◆ **TASK INSTRUCTIONS**
The lines to return are those below that contain the word "Stalkers".

◆ **INFORMATION SHOWN**
────

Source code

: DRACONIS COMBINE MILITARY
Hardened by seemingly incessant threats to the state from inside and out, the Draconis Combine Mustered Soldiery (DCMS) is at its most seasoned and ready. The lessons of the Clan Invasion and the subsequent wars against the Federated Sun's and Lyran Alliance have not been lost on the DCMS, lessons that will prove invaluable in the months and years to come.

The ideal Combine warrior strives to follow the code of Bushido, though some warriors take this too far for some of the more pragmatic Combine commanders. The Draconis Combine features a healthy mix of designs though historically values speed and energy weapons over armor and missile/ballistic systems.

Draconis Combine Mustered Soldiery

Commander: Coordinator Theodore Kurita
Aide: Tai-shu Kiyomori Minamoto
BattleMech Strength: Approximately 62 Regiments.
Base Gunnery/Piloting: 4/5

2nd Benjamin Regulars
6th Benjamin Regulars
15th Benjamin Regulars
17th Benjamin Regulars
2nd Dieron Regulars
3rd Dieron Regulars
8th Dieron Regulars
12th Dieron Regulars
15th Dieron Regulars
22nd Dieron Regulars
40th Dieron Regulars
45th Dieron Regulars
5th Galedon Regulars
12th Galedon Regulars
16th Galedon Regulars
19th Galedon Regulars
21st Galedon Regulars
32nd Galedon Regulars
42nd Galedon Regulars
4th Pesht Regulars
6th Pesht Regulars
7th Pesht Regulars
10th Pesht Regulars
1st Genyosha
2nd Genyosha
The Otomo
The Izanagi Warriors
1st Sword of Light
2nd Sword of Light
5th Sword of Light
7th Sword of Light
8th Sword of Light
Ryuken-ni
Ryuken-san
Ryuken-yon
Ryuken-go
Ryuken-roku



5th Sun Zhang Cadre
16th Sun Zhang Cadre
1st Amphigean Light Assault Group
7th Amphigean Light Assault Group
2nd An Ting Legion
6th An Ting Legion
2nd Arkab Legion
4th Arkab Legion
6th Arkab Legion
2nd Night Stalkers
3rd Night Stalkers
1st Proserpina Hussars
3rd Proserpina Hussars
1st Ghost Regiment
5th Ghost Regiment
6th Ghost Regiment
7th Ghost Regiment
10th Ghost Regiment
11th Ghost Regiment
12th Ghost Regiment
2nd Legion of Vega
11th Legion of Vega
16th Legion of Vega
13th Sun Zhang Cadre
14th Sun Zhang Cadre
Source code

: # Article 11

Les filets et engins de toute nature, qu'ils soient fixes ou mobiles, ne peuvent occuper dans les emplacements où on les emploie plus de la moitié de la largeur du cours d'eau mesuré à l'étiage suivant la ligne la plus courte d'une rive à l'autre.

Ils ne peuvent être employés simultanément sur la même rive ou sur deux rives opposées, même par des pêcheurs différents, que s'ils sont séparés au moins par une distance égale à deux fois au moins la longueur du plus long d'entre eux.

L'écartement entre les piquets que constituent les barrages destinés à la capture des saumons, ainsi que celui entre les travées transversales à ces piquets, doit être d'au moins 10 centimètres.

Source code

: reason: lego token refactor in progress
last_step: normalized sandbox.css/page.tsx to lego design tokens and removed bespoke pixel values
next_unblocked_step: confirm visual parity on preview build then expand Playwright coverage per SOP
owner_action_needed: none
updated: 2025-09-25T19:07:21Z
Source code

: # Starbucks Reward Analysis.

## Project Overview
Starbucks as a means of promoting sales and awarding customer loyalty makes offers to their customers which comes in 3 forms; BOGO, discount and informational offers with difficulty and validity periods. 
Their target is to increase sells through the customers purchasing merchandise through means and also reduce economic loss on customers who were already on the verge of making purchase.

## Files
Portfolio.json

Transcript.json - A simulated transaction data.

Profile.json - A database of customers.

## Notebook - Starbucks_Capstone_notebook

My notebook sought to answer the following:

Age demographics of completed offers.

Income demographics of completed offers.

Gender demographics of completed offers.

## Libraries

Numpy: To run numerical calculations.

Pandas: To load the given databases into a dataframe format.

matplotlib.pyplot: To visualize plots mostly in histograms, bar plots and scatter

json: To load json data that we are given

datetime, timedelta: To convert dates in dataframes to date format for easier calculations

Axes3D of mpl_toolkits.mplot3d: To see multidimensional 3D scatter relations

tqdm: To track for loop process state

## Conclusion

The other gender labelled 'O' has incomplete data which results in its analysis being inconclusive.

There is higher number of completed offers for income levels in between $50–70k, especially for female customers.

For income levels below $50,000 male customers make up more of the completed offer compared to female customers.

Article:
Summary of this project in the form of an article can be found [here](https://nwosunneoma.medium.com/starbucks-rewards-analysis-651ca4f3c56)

────

◆ **TASK RESPONSE**
2nd Night Stalkers
3rd Night Stalkers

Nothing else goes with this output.